**Exercise:** Restate every entry verbatim; drop the pictures.

Data excerpts Start Marker

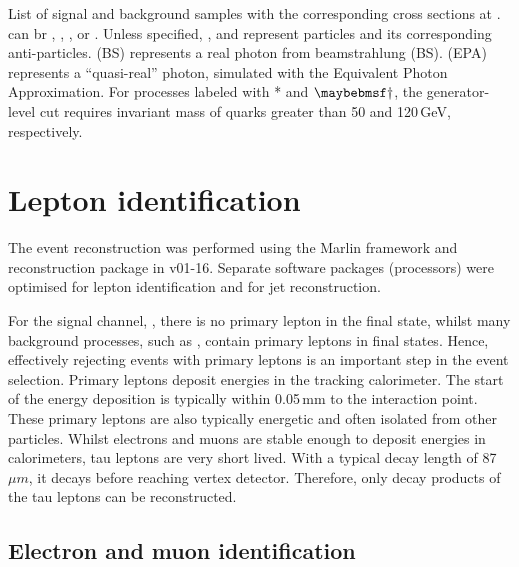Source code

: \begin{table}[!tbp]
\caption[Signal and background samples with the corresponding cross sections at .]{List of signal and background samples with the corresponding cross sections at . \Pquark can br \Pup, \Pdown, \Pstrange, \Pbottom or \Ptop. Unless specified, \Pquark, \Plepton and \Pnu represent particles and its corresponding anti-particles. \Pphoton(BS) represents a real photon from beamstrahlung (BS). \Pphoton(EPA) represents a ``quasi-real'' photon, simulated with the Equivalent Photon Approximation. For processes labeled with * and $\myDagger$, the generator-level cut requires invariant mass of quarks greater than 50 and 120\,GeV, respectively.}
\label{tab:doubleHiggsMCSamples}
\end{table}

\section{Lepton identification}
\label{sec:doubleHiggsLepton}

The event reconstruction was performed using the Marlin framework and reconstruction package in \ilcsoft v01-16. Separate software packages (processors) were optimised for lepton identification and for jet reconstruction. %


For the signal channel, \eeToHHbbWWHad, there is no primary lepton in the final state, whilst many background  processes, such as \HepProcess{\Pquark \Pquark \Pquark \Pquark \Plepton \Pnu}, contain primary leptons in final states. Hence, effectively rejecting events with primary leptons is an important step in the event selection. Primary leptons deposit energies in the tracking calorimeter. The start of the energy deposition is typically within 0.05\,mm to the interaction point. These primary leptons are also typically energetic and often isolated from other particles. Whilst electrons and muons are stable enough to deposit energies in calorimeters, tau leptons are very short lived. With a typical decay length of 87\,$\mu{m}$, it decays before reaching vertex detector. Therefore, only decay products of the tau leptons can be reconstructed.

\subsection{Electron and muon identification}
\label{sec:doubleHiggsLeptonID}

Data excerpts End Marker

**Exercise response:**
Source code

: \begin{table}[!tbp]
\caption[Signal and background samples with the corresponding cross sections at .]{List of signal and background samples with the corresponding cross sections at . \Pquark can br \Pup, \Pdown, \Pstrange, \Pbottom or \Ptop. Unless specified, \Pquark, \Plepton and \Pnu represent particles and its corresponding anti-particles. \Pphoton(BS) represents a real photon from beamstrahlung (BS). \Pphoton(EPA) represents a ``quasi-real'' photon, simulated with the Equivalent Photon Approximation. For processes labeled with * and $\myDagger$, the generator-level cut requires invariant mass of quarks greater than 50 and 120\,GeV, respectively.}
\label{tab:doubleHiggsMCSamples}
\end{table}

\section{Lepton identification}
\label{sec:doubleHiggsLepton}

The event reconstruction was performed using the Marlin framework and reconstruction package in \ilcsoft v01-16. Separate software packages (processors) were optimised for lepton identification and for jet reconstruction. %


For the signal channel, \eeToHHbbWWHad, there is no primary lepton in the final state, whilst many background  processes, such as \HepProcess{\Pquark \Pquark \Pquark \Pquark \Plepton \Pnu}, contain primary leptons in final states. Hence, effectively rejecting events with primary leptons is an important step in the event selection. Primary leptons deposit energies in the tracking calorimeter. The start of the energy deposition is typically within 0.05\,mm to the interaction point. These primary leptons are also typically energetic and often isolated from other particles. Whilst electrons and muons are stable enough to deposit energies in calorimeters, tau leptons are very short lived. With a typical decay length of 87\,$\mu{m}$, it decays before reaching vertex detector. Therefore, only decay products of the tau leptons can be reconstructed.

\subsection{Electron and muon identification}
\label{sec:doubleHiggsLeptonID}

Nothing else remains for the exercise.